=== Extracted data entries ===
--------------------------------

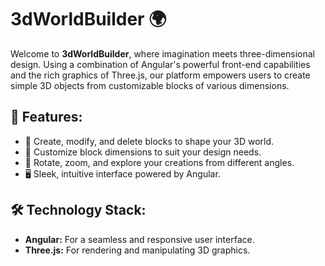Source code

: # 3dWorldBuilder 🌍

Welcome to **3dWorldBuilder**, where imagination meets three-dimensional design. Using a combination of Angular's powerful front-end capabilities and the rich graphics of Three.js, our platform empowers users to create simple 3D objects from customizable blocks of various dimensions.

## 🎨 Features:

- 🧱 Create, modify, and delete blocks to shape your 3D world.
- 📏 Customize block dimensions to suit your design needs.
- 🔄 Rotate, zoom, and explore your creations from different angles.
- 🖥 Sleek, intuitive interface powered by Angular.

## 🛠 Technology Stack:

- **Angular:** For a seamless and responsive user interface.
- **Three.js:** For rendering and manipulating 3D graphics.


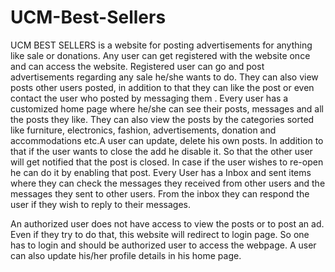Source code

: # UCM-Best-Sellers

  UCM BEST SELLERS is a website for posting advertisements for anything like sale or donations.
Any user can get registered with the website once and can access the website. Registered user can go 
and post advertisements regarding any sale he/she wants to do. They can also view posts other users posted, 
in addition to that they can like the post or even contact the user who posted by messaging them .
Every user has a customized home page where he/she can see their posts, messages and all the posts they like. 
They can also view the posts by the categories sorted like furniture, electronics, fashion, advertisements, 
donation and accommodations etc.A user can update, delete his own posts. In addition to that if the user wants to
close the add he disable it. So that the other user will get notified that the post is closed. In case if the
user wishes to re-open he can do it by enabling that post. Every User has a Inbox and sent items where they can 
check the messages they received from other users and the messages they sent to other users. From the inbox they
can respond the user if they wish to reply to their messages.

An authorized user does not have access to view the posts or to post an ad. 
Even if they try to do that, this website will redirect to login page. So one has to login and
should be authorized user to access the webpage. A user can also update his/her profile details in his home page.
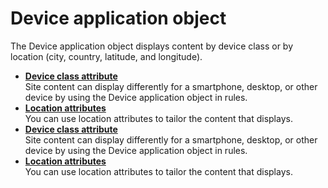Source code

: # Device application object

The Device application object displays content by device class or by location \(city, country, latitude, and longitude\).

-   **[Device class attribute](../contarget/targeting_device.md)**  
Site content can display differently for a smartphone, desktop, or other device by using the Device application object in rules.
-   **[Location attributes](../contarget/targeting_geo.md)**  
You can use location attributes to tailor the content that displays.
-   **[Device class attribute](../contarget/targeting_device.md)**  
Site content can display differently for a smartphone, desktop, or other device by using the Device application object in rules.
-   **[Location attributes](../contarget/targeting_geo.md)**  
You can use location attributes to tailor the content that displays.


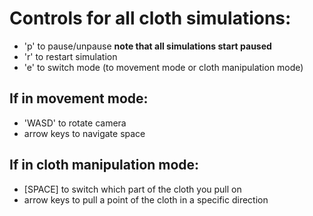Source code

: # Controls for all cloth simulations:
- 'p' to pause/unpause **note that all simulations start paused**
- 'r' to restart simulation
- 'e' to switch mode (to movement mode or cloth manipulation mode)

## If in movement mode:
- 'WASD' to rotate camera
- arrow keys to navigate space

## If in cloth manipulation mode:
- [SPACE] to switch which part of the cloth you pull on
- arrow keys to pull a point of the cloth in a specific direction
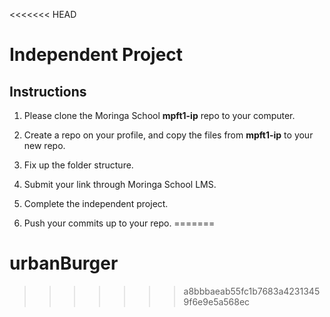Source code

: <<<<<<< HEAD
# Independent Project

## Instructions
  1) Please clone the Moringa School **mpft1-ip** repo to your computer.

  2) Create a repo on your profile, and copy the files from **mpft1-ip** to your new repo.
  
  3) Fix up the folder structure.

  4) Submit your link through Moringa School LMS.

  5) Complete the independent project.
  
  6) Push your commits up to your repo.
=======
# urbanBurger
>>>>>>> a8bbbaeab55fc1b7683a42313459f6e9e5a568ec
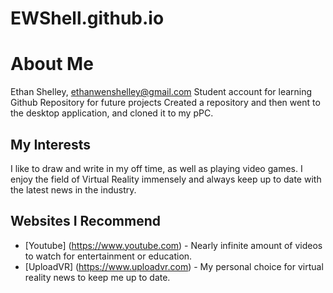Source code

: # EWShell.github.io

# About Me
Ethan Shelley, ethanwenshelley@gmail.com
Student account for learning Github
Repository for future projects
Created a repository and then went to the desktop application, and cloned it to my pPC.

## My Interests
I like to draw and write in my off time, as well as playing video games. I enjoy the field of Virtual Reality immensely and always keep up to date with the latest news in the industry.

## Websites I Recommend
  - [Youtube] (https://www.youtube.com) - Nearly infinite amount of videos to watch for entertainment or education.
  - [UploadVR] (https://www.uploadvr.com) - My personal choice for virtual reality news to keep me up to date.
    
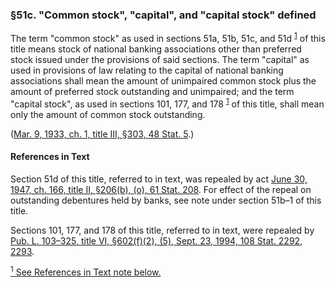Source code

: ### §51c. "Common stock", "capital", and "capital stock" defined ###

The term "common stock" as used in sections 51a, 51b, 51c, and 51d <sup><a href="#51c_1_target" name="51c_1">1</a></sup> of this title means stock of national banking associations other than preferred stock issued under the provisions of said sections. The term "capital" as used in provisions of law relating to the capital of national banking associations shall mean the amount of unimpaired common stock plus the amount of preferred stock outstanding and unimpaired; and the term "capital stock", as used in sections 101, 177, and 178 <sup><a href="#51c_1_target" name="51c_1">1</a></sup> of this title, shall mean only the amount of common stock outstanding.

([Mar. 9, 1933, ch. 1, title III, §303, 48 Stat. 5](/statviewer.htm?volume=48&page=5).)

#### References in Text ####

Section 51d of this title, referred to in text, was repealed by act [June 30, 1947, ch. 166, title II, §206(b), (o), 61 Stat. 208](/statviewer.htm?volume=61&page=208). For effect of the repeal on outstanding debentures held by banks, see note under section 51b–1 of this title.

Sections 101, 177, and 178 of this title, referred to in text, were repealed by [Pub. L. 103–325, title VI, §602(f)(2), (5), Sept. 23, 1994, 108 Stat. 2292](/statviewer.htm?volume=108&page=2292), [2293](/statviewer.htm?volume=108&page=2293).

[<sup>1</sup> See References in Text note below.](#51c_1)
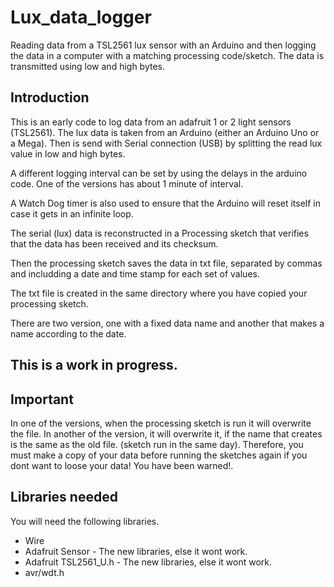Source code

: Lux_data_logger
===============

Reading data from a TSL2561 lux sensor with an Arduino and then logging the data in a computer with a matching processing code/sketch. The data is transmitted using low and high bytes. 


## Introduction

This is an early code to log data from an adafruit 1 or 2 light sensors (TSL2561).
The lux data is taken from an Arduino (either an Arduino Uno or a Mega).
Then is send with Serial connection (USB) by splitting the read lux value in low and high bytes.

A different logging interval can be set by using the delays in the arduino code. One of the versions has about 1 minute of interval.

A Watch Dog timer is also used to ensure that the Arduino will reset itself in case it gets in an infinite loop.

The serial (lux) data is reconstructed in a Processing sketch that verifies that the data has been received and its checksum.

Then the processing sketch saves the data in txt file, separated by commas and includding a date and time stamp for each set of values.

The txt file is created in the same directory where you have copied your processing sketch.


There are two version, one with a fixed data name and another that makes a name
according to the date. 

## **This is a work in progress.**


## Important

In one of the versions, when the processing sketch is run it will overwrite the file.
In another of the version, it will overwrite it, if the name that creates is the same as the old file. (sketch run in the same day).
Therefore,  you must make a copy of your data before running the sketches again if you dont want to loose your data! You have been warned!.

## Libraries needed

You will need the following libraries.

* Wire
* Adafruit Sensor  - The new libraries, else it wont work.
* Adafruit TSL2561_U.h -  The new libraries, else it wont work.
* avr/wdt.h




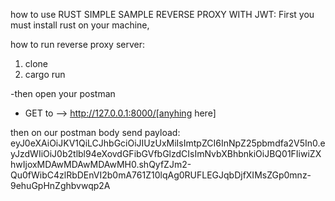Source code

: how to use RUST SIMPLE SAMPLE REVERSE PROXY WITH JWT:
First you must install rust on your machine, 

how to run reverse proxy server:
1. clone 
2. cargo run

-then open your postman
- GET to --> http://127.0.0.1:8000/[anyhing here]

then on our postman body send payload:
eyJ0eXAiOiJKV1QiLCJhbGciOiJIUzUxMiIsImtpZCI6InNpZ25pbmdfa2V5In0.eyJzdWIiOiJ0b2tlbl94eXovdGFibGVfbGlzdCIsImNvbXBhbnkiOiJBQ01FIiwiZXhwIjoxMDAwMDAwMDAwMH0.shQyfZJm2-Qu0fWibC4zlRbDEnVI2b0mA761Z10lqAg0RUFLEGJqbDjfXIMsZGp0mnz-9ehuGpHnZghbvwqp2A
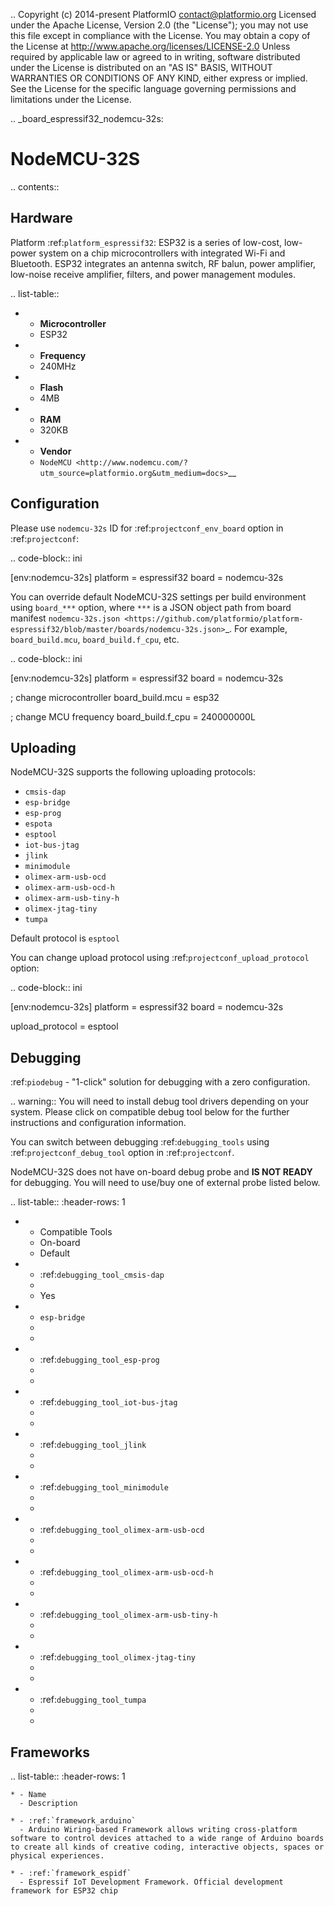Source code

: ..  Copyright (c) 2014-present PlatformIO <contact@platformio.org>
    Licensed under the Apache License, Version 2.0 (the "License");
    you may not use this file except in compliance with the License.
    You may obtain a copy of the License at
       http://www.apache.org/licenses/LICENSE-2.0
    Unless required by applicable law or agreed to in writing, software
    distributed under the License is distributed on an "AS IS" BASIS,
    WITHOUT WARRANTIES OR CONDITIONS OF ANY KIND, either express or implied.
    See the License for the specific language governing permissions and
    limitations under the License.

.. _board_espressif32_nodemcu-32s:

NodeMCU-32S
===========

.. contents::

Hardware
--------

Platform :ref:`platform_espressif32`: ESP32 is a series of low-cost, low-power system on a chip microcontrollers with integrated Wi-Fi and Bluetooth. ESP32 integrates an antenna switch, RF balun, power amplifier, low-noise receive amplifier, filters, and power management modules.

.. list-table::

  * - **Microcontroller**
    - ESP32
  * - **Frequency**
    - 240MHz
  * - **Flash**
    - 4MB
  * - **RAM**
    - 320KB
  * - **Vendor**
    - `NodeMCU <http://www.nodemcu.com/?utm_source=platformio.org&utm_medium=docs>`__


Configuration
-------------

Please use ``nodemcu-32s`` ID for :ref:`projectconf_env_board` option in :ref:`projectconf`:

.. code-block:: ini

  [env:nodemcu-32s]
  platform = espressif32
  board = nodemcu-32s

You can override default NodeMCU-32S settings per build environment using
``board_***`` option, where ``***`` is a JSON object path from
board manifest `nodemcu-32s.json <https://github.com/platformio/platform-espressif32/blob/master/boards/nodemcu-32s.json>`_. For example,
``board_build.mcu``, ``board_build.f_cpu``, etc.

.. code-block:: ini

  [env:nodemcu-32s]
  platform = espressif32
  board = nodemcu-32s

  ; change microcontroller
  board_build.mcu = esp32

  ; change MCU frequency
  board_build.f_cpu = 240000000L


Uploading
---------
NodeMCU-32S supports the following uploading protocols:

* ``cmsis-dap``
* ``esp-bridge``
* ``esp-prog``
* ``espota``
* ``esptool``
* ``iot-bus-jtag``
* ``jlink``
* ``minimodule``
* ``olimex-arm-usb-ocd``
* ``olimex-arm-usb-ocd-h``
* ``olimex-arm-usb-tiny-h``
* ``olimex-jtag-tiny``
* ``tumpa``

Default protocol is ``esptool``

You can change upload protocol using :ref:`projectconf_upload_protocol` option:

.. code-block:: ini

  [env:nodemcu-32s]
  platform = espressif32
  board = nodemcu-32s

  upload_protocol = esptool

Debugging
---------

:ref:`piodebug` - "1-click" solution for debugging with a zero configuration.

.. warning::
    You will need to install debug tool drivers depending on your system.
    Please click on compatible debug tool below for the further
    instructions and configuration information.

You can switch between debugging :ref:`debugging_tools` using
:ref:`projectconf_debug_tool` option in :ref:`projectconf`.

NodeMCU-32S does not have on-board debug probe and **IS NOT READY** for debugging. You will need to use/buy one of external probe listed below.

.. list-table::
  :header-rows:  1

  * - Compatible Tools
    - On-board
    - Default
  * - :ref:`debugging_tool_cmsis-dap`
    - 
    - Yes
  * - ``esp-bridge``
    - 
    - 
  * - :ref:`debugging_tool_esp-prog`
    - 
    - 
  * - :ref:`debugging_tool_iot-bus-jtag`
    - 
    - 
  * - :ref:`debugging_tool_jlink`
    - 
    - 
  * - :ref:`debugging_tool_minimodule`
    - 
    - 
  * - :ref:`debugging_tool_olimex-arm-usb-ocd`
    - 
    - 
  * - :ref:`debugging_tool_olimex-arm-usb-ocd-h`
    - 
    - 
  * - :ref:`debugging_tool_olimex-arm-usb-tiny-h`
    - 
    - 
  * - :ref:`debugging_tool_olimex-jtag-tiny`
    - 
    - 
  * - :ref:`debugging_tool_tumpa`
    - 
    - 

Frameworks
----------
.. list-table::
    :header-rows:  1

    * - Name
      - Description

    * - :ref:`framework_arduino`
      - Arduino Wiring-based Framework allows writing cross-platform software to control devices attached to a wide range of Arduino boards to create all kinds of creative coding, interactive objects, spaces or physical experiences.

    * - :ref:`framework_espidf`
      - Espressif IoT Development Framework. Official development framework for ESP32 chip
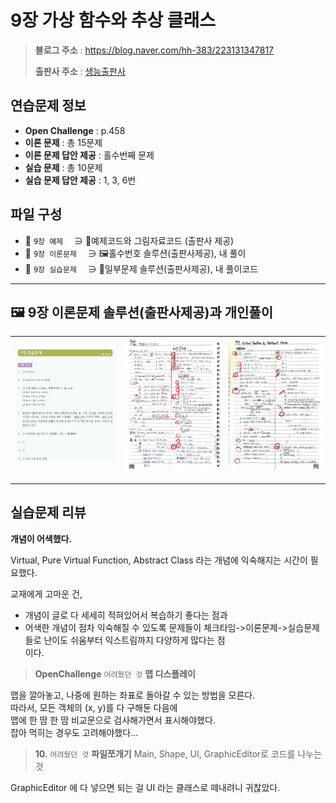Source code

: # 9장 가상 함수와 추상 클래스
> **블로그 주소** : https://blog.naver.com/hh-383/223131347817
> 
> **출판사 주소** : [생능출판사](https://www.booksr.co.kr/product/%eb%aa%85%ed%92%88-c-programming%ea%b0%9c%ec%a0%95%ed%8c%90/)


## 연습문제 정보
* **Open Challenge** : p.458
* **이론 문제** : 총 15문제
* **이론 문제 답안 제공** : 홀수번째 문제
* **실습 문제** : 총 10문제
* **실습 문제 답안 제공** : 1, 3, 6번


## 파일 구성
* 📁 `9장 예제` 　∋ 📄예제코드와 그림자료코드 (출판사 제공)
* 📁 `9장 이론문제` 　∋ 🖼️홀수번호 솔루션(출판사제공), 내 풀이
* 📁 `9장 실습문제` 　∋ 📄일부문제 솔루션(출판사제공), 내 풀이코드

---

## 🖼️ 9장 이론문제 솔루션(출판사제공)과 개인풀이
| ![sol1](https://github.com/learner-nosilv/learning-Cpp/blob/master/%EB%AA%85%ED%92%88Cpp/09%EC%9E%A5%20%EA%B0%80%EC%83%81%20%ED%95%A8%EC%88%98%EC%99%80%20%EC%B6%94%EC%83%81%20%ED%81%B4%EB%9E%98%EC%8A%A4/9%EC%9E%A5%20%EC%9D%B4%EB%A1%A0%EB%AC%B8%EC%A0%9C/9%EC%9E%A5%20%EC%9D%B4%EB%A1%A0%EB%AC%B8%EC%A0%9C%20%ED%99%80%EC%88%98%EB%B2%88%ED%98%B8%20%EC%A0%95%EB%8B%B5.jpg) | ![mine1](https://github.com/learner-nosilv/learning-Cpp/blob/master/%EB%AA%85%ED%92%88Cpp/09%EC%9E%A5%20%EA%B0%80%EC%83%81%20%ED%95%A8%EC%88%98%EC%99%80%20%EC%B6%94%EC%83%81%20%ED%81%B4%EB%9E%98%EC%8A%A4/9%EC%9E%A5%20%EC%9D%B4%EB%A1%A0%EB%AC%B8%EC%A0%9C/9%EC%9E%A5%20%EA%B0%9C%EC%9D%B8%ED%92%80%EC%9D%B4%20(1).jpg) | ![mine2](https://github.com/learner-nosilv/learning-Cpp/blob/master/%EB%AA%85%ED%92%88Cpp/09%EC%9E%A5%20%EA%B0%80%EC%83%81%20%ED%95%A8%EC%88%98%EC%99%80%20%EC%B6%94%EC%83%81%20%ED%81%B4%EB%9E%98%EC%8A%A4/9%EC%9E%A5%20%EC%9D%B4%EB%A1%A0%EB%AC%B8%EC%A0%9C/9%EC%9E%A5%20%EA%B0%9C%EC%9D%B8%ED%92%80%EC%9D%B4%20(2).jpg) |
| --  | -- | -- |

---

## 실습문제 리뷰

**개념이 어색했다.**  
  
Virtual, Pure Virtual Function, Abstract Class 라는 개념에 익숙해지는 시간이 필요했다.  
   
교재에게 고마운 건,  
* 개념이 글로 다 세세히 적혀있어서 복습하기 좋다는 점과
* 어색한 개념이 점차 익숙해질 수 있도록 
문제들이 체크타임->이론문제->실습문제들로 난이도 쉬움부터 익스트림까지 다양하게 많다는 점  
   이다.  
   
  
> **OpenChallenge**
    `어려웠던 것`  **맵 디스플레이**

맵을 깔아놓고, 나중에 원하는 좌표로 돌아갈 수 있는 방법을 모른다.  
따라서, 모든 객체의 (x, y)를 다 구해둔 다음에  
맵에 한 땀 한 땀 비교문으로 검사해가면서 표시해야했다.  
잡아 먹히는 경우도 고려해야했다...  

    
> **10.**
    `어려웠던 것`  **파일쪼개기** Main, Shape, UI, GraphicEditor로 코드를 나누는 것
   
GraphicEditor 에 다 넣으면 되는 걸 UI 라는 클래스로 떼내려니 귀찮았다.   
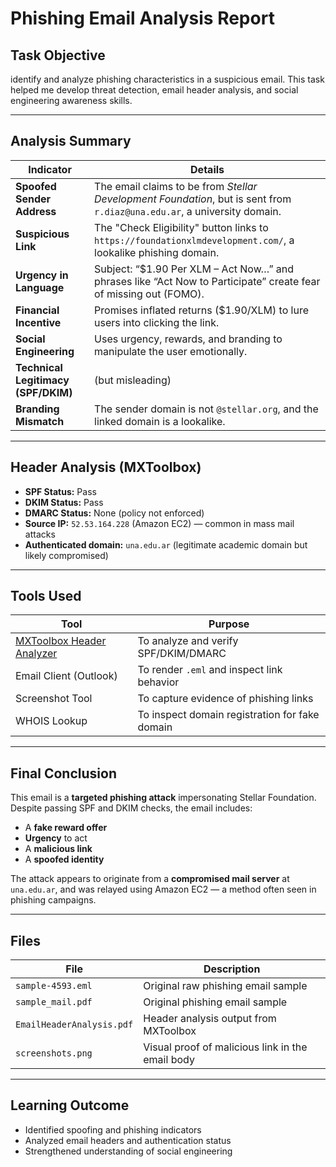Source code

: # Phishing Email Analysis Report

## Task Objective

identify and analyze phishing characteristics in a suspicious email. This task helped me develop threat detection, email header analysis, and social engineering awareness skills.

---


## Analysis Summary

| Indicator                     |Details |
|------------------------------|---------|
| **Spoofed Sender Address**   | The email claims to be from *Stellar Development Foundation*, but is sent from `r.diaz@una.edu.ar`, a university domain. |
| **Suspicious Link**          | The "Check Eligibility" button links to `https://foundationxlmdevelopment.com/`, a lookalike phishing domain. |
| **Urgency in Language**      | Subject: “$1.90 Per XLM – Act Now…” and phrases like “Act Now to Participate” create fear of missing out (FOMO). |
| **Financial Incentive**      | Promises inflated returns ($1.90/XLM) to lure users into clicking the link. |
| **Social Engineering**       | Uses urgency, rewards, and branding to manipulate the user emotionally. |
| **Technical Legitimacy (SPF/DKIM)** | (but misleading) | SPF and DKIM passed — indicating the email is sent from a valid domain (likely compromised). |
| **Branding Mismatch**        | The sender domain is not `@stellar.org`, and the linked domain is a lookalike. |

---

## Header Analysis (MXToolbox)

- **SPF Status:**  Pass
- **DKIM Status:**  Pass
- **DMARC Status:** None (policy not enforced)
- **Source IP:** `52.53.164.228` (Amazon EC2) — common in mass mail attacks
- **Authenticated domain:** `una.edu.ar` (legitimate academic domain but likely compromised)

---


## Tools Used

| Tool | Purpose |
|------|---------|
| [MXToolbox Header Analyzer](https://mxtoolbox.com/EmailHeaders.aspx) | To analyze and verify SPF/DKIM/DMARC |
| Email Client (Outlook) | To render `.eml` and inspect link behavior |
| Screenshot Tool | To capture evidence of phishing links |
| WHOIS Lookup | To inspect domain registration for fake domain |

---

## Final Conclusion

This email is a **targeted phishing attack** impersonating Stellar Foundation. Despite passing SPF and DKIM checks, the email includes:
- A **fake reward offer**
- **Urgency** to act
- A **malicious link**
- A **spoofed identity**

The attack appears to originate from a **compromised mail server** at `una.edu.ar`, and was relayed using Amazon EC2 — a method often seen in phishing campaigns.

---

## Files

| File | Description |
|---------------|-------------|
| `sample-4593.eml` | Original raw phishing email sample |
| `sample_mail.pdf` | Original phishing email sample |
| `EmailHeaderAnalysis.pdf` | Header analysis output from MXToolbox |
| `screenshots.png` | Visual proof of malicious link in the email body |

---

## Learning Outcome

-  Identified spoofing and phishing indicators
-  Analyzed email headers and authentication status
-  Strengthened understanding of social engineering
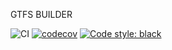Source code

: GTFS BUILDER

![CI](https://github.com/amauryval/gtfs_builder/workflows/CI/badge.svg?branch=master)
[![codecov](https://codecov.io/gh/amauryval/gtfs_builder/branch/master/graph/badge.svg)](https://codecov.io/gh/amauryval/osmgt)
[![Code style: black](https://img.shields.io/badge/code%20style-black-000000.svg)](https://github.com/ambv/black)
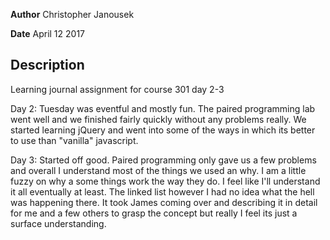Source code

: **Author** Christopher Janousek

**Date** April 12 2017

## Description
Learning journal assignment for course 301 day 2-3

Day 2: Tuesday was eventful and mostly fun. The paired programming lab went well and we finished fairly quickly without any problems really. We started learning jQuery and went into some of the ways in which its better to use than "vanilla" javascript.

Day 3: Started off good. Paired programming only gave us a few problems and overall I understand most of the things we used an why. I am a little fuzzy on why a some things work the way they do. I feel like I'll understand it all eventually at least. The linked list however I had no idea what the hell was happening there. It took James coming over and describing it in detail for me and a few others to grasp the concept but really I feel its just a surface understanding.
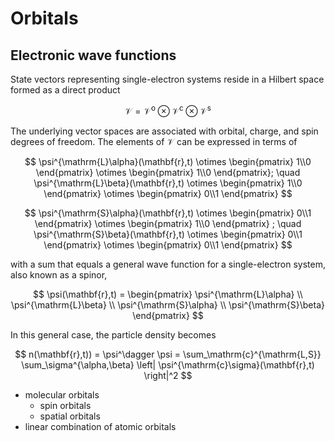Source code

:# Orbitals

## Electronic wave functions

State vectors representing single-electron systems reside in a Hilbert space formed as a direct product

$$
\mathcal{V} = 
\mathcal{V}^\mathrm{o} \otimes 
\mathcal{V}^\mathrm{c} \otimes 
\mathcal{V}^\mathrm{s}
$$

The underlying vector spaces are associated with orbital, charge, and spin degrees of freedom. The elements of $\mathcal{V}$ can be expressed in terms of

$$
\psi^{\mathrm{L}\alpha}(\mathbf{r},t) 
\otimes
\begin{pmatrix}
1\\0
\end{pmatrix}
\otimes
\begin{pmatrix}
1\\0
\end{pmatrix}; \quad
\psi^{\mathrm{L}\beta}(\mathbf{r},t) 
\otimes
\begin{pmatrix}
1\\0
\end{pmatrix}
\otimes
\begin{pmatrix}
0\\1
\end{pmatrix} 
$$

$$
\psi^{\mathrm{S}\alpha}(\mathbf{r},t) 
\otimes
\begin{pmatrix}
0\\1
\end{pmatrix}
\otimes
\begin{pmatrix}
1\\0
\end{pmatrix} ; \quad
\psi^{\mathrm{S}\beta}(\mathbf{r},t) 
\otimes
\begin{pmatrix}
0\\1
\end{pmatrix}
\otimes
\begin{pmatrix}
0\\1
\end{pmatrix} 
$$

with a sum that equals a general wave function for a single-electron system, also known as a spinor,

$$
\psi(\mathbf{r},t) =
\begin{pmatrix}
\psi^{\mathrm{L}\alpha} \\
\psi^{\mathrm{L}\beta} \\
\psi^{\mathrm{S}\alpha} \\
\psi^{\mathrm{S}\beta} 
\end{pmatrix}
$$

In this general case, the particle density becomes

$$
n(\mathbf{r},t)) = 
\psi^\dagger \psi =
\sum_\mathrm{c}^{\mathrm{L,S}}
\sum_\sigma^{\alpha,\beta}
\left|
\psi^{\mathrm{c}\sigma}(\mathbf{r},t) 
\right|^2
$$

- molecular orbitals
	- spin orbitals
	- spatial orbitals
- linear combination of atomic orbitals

--------------------------------

=== Required work ===
What's needed is an exact copy of the lines above from the one with "fake domain |" through the one with "Day 2: Tuesday", both included; the pictures stay out.

=== Reply to the exercise ===
| WHOIS Lookup | To inspect domain registration for fake domain |

---

## Final Conclusion

This email is a **targeted phishing attack** impersonating Stellar Foundation. Despite passing SPF and DKIM checks, the email includes:
- A **fake reward offer**
- **Urgency** to act
- A **malicious link**
- A **spoofed identity**

The attack appears to originate from a **compromised mail server** at `una.edu.ar`, and was relayed using Amazon EC2 — a method often seen in phishing campaigns.

---

## Files

| File | Description |
|---------------|-------------|
| `sample-4593.eml` | Original raw phishing email sample |
| `sample_mail.pdf` | Original phishing email sample |
| `EmailHeaderAnalysis.pdf` | Header analysis output from MXToolbox |
| `screenshots.png` | Visual proof of malicious link in the email body |

---

## Learning Outcome

-  Identified spoofing and phishing indicators
-  Analyzed email headers and authentication status
-  Strengthened understanding of social engineering
Source code

: GTFS BUILDER

![CI](https://github.com/amauryval/gtfs_builder/workflows/CI/badge.svg?branch=master)
[![codecov](https://codecov.io/gh/amauryval/gtfs_builder/branch/master/graph/badge.svg)](https://codecov.io/gh/amauryval/osmgt)
[![Code style: black](https://img.shields.io/badge/code%20style-black-000000.svg)](https://github.com/ambv/black)
Source code

: **Author** Christopher Janousek

**Date** April 12 2017

## Description
Learning journal assignment for course 301 day 2-3

Day 2: Tuesday was eventful and mostly fun. The paired programming lab went well and we finished fairly quickly without any problems really. We started learning jQuery and went into some of the ways in which its better to use than "vanilla" javascript.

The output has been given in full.